§ **Instructions for the task**:
Would you write out, exactly as they stand, all lines from the one containing "glob 是一串文字和/或通配符，如 *, **, 或" through the end of the listing below, and only those?

§ **Provided records**:
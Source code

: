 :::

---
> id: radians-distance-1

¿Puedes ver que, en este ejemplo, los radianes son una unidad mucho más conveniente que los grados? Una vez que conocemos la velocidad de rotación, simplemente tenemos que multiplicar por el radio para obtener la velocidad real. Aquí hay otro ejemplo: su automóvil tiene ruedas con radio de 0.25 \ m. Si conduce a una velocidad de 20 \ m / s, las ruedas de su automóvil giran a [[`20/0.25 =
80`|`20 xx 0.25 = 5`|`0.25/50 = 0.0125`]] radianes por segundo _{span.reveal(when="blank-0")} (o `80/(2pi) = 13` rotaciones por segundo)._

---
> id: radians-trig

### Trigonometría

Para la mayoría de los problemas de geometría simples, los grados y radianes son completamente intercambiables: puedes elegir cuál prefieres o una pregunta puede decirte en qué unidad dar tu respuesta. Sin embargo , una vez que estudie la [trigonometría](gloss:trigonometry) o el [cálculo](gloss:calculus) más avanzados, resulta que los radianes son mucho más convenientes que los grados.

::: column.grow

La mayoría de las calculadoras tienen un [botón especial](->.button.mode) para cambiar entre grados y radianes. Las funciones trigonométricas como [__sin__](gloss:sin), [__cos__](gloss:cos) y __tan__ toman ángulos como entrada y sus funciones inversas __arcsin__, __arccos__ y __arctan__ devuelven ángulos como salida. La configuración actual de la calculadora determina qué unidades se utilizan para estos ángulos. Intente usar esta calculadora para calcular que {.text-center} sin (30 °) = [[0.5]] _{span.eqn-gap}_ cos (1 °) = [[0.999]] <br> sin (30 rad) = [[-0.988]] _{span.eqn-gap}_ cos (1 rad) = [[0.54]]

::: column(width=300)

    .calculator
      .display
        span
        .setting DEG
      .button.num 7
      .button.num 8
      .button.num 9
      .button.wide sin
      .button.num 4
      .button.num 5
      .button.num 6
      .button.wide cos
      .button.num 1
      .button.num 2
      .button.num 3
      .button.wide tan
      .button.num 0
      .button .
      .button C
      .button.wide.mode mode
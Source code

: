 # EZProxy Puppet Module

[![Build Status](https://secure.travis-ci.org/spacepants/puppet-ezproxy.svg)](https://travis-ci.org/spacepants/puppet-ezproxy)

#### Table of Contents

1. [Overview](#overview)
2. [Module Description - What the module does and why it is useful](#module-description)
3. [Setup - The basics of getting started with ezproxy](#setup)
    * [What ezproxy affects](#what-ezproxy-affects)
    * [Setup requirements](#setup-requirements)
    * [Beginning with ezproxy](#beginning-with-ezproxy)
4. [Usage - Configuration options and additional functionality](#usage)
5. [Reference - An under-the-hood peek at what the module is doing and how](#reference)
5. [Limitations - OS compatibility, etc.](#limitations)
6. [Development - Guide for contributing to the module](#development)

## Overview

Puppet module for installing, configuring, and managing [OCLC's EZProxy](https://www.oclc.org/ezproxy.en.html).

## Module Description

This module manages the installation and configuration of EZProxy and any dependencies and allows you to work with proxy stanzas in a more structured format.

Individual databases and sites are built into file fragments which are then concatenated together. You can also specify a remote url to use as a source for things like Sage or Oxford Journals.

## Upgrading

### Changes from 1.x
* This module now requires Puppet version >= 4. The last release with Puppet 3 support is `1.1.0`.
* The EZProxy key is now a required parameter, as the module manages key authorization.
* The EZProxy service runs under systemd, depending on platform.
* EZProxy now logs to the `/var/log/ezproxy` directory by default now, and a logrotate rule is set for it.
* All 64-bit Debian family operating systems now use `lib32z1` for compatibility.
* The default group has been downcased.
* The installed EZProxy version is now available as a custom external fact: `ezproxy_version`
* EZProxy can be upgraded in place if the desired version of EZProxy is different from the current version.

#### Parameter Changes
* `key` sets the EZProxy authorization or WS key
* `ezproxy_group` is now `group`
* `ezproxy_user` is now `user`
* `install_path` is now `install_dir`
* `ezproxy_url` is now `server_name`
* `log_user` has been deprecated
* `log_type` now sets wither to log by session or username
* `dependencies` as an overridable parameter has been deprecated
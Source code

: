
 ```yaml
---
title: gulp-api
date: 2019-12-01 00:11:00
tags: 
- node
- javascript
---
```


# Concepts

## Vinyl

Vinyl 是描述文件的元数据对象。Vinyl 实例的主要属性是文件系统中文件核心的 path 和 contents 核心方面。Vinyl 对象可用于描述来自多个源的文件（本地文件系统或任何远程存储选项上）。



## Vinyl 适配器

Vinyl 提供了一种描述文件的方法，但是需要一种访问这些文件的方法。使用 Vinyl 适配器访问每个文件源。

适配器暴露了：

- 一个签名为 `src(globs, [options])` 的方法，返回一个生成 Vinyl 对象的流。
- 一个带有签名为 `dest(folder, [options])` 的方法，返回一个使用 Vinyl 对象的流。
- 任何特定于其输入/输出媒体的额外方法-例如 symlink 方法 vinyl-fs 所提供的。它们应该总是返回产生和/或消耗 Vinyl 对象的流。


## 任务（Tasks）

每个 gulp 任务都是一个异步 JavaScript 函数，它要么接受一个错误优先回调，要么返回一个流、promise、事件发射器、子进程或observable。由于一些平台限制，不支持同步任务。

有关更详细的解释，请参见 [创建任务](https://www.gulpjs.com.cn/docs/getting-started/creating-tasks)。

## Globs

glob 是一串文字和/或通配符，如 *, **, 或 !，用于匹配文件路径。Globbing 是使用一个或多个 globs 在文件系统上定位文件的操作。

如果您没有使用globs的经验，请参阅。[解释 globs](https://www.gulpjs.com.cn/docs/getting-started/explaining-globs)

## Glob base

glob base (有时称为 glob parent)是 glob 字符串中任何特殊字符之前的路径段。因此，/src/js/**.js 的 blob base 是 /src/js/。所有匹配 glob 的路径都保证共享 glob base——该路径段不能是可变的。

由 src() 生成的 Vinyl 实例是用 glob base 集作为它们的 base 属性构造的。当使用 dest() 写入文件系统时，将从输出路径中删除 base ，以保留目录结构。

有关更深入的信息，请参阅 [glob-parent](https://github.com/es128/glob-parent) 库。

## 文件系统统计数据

§ **Written answer**:
glob 是一串文字和/或通配符，如 *, **, 或 !，用于匹配文件路径。Globbing 是使用一个或多个 globs 在文件系统上定位文件的操作。

如果您没有使用globs的经验，请参阅。[解释 globs](https://www.gulpjs.com.cn/docs/getting-started/explaining-globs)

## Glob base

glob base (有时称为 glob parent)是 glob 字符串中任何特殊字符之前的路径段。因此，/src/js/**.js 的 blob base 是 /src/js/。所有匹配 glob 的路径都保证共享 glob base——该路径段不能是可变的。

由 src() 生成的 Vinyl 实例是用 glob base 集作为它们的 base 属性构造的。当使用 dest() 写入文件系统时，将从输出路径中删除 base ，以保留目录结构。

有关更深入的信息，请参阅 [glob-parent](https://github.com/es128/glob-parent) 库。

## 文件系统统计数据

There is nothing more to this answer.